(Saved entries)
════════════════════

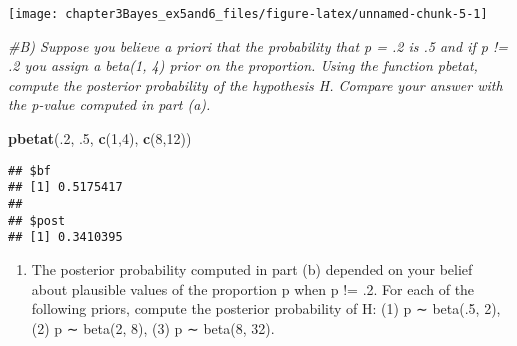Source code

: \documentclass[]{tufte-handout}
\newenvironment{Shaded}{}{}
\newcommand{\KeywordTok}[1]{\textcolor[rgb]{0.00,0.44,0.13}{\textbf{{#1}}}}
\newcommand{\DecValTok}[1]{\textcolor[rgb]{0.25,0.63,0.44}{{#1}}}
\newcommand{\CommentTok}[1]{\textcolor[rgb]{0.38,0.63,0.69}{\textit{{#1}}}}
\newcommand{\NormalTok}[1]{{#1}}
\begin{document}
\texttt{[image: chapter3Bayes\_ex5and6\_files/figure-latex/unnamed-chunk-5-1]}

\begin{Shaded}
\begin{Highlighting}[]
\CommentTok{#B) Suppose you believe a priori that the probability that p = .2 is .5 and if p != .2 you assign a beta(1, 4) prior on the proportion. Using the function pbetat, compute the posterior probability of the hypothesis H. Compare your answer with the p-value computed in part (a).}

\KeywordTok{pbetat}\NormalTok{(.}\DecValTok{2}\NormalTok{, .}\DecValTok{5}\NormalTok{, }\KeywordTok{c}\NormalTok{(}\DecValTok{1}\NormalTok{,}\DecValTok{4}\NormalTok{), }\KeywordTok{c}\NormalTok{(}\DecValTok{8}\NormalTok{,}\DecValTok{12}\NormalTok{))}
\end{Highlighting}
\end{Shaded}

\begin{verbatim}
## $bf
## [1] 0.5175417
## 
## $post
## [1] 0.3410395
\end{verbatim}

\begin{Shaded}
\end{Shaded}

\begin{enumerate}
\def\labelenumi{\alph{enumi})}
\setcounter{enumi}{2}
\itemsep1pt\parskip0pt
\item
  The posterior probability computed in part (b) depended on your belief
  about plausible values of the proportion p when p != .2. For each of
  the following priors, compute the posterior probability of H: (1) p ∼
  beta(.5, 2), (2) p ∼ beta(2, 8), (3) p ∼ beta(8, 32).
\end{enumerate}
\end{document}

════════════════════

*EXERCISE INSTRUCTIONS*. Copy exactly. The range runs from the line containing "about plausible values" through the last line of the data.

*RESULT OF THIS TASK*.
  about plausible values of the proportion p when p != .2. For each of
  the following priors, compute the posterior probability of H: (1) p ∼
  beta(.5, 2), (2) p ∼ beta(2, 8), (3) p ∼ beta(8, 32).
\end{enumerate}
\end{document}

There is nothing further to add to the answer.